Property and casualty insurer The Allstate Corporation ALL has announced estimated catastrophe losses $985 million pretax ($778 million after tax) for the month of August.

These weather-related losses emanate from 11 events at an estimated cost of $969 million pretax ($766 million after tax). The rest of the expected loss that is $16 million pre-tax relates to unfavorable prior-period reserve reestimates.

Estimated catastrophe losses for the month include the impacts of Hurricane Laura ($430 million pretax) and Hurricane Isaias ($200 million pretax). Other insurers likely to suffer losses from Hurricane Laura are The Travelers Companies, Inc. TRV, Chubb Limited CB, Berkshire Hathaway Inc. BRK.B and Progressive Corp. among others.

In August, Allstate announced that the impact of PG&E recoveries and July 2020 catastrophe losses generated income of $334 million pretax ($264 million after tax). Therefore the July recoveries along with August losses net out to pretax losses of $651 ($514 million on a post-tax basis).

In the first half of 2020, the company incurred catastrophe losses worth $1.39 billion, down 20% year over year. It is likely to see higher cat loss this year as the 2020 Atlantic hurricane season is expected to be above normal.
Per the U.S. National Oceanic and Atmospheric Administration (NOAA), the current-year Atlantic hurricane season will be active enough, perhaps similar to last year’s or more intense with greater number of storm names than an average season can witness.

This above-normal catastrophe loss combined with Shelter-in-Pay expense (expense incurred to pay back a portion of the auto insurance premium to customers due to a decline in automobile insurance claims) is likely to deteriorate the combined ratio and drain the company’s underwriting profitability.

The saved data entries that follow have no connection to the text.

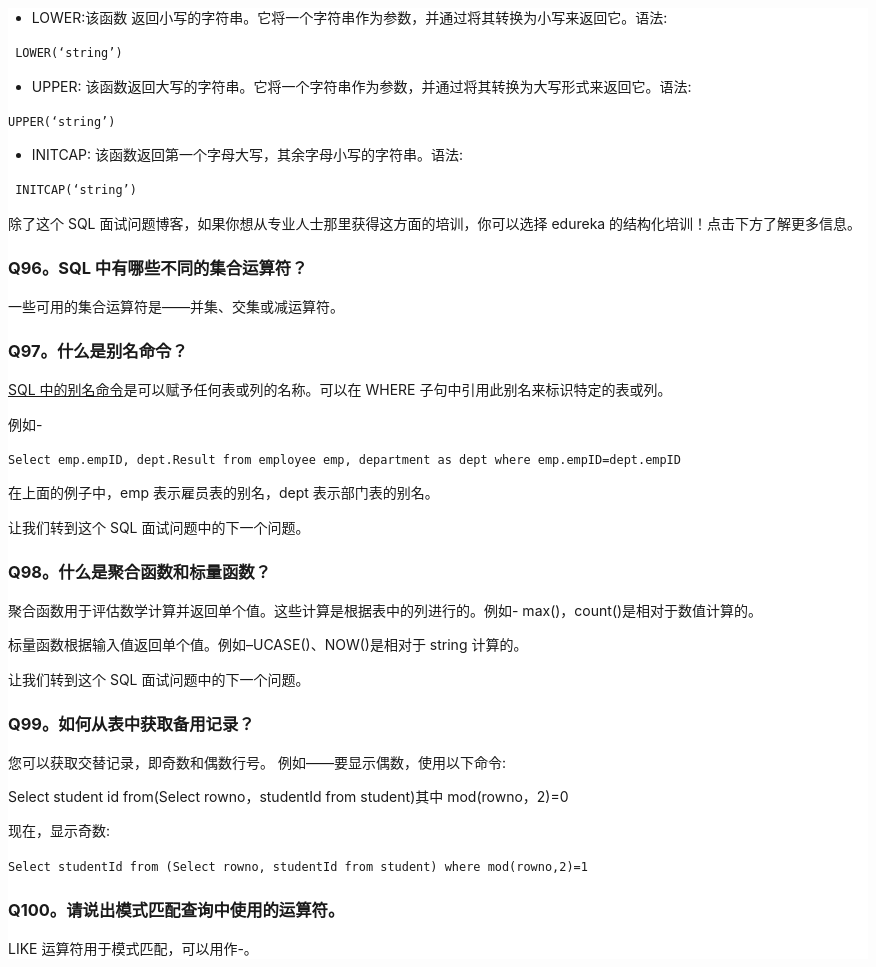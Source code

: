 *   LOWER:该函数 返回小写的字符串。它将一个字符串作为参数，并通过将其转换为小写来返回它。语法:

```
 LOWER(‘string’)
```

*   UPPER: 该函数返回大写的字符串。它将一个字符串作为参数，并通过将其转换为大写形式来返回它。语法:

```
UPPER(‘string’)
```

*   INITCAP: 该函数返回第一个字母大写，其余字母小写的字符串。语法:

```
 INITCAP(‘string’) 
```

除了这个 SQL 面试问题博客，如果你想从专业人士那里获得这方面的培训，你可以选择 edureka 的结构化培训！点击下方了解更多信息。

### **Q96。SQL 中有哪些不同的集合运算符？**

一些可用的集合运算符是——并集、交集或减运算符。

### **Q97。什么是别名命令？**

[SQL 中的别名命令](https://www.edureka.co/blog/sql-commands)是可以赋予任何表或列的名称。可以在 WHERE 子句中引用此别名来标识特定的表或列。

例如-

```
Select emp.empID, dept.Result from employee emp, department as dept where emp.empID=dept.empID
```

在上面的例子中，emp 表示雇员表的别名，dept 表示部门表的别名。

让我们转到这个 SQL 面试问题中的下一个问题。

### **Q98。什么是聚合函数和标量函数？**

聚合函数用于评估数学计算并返回单个值。这些计算是根据表中的列进行的。例如- max()，count()是相对于数值计算的。

标量函数根据输入值返回单个值。例如–UCASE()、NOW()是相对于 string 计算的。

让我们转到这个 SQL 面试问题中的下一个问题。

### **Q99。如何从表中获取备用记录？**

您可以获取交替记录，即奇数和偶数行号。 例如——要显示偶数，使用以下命令:

Select student id from(Select rowno，studentId from student)其中 mod(rowno，2)=0

现在，显示奇数:

```
Select studentId from (Select rowno, studentId from student) where mod(rowno,2)=1 
```

### **Q100。请说出模式匹配查询中使用的运算符。**

LIKE 运算符用于模式匹配，可以用作-。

Nevertheless, given the company’s managerial skills in tackling catastrophe-related losses, our confidence in its ability to deliver impressive underwriting results remains intact. Allstate is covered under a catastrophe reinsurance program, which materially mitigates its exposure to wind and earthquake losses. These reinsurance agreements are placed in the traditional reinsurance and insurance-linked securities markets.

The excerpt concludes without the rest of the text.